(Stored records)
=-=-=

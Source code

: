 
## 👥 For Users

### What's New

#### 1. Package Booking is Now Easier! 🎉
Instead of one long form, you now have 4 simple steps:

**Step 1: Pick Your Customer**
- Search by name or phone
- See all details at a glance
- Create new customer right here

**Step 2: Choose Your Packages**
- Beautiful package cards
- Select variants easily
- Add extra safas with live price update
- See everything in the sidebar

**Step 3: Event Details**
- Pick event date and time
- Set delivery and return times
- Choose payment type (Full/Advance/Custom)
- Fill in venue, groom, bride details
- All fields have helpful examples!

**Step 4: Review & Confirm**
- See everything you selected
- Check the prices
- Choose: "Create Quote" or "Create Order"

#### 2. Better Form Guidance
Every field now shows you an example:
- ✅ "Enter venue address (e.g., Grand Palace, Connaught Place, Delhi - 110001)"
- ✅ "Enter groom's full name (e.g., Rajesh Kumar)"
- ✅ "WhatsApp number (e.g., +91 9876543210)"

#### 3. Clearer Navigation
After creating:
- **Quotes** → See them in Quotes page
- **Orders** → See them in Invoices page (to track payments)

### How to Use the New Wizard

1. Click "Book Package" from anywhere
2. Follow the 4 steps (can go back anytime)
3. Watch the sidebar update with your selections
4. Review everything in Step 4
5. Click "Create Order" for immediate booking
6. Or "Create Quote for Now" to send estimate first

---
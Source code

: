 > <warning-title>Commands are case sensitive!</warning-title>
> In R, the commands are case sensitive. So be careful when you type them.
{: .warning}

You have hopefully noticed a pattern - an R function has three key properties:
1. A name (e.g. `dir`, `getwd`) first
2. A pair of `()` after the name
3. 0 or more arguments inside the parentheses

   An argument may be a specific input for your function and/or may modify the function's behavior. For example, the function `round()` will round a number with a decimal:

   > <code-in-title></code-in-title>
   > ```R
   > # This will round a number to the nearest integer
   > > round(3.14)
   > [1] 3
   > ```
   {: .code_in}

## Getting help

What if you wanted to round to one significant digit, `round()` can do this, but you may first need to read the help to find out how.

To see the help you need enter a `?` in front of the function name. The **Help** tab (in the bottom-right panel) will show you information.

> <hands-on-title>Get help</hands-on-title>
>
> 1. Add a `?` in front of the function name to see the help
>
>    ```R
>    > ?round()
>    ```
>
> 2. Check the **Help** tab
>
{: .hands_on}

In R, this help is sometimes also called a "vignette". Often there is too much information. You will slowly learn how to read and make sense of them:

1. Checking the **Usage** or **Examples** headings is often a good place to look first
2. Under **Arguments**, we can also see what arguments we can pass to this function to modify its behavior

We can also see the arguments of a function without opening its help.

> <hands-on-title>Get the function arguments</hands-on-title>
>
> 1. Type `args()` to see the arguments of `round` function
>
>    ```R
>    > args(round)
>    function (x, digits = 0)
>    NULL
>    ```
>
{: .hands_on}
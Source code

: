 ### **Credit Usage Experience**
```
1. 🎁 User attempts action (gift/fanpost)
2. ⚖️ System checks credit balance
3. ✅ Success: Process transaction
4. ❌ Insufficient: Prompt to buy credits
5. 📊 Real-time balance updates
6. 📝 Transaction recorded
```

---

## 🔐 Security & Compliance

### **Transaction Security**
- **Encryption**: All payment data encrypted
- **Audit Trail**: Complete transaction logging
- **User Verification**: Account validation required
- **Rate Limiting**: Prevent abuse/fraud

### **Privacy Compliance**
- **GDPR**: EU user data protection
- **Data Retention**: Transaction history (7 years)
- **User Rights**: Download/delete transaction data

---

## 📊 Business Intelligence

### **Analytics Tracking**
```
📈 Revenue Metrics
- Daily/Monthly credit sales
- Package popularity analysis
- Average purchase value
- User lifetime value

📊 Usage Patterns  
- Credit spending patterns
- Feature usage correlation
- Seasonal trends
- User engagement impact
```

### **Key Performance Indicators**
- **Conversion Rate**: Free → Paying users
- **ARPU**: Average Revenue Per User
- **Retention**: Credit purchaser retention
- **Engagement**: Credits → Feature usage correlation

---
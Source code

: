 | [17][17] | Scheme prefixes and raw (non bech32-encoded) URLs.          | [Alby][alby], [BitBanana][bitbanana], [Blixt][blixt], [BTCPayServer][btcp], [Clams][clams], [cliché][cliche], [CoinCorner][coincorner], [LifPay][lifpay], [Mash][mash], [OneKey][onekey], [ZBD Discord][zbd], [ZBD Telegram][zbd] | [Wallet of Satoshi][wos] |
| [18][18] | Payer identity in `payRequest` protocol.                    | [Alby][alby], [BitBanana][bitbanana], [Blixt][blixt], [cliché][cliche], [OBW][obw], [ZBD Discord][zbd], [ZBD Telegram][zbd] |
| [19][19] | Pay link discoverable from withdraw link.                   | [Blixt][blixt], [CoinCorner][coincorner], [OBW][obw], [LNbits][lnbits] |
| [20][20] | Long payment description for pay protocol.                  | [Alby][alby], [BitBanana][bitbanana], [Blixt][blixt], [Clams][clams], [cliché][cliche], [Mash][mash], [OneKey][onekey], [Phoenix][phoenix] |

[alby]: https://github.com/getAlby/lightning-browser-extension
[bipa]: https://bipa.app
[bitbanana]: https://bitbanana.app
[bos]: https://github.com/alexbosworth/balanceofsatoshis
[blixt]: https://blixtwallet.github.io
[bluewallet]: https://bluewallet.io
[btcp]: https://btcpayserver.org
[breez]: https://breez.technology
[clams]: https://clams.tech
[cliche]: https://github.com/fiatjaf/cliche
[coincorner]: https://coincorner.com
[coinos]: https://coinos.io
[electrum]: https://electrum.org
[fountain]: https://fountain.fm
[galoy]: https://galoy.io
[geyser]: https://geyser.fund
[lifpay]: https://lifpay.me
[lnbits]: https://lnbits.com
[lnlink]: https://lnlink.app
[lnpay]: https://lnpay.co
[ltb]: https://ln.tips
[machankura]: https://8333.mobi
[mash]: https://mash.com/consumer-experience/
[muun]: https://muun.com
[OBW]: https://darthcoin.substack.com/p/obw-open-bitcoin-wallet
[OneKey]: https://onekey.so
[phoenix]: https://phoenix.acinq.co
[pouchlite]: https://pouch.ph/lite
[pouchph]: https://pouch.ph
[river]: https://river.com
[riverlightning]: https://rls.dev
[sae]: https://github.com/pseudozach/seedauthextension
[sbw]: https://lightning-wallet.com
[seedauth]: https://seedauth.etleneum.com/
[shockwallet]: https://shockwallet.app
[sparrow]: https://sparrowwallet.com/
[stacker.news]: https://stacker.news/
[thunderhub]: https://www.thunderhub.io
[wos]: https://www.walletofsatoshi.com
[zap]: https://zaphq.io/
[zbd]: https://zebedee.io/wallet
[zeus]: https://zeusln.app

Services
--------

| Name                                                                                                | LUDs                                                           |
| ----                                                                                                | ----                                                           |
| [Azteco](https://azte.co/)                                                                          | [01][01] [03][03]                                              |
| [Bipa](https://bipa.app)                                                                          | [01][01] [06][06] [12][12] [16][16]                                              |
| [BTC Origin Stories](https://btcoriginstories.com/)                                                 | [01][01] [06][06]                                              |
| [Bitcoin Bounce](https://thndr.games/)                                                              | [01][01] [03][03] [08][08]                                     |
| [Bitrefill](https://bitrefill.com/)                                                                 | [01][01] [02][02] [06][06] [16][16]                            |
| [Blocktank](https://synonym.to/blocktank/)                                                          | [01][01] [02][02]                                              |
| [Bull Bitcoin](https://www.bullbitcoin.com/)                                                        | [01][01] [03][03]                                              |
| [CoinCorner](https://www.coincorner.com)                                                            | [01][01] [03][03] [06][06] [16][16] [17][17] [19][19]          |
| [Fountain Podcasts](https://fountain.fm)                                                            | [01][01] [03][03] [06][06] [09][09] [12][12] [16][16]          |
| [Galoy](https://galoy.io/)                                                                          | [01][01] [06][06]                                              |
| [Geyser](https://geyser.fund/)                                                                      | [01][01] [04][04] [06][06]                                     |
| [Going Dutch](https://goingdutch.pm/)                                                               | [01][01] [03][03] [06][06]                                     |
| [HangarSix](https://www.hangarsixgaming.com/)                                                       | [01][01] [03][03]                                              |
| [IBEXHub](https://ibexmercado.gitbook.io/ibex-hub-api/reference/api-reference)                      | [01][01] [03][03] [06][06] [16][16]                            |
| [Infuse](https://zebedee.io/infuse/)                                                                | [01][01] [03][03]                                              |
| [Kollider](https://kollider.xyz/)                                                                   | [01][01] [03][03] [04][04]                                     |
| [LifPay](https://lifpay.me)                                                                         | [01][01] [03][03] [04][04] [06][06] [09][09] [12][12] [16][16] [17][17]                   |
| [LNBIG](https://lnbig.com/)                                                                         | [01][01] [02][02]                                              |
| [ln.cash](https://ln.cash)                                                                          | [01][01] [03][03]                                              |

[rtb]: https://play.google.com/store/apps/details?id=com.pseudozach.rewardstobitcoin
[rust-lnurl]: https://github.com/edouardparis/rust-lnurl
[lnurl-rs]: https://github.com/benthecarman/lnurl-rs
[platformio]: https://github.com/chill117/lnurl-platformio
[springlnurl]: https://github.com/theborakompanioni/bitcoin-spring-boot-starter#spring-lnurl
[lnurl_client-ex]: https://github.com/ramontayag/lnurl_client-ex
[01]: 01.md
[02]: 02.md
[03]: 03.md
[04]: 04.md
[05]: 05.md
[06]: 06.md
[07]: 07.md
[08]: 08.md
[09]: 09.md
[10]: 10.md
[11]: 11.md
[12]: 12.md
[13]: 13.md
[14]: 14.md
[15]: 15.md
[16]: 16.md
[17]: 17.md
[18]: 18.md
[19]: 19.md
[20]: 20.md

=-=-=

= Assignment =
The required answer is the exact run of lines above starting at the line with "- See everything in the sidebar" and ending at the line with "- Check the prices", with both ends present.

= Exercise response =
- See everything in the sidebar

**Step 3: Event Details**
- Pick event date and time
- Set delivery and return times
- Choose payment type (Full/Advance/Custom)
- Fill in venue, groom, bride details
- All fields have helpful examples!

**Step 4: Review & Confirm**
- See everything you selected
- Check the prices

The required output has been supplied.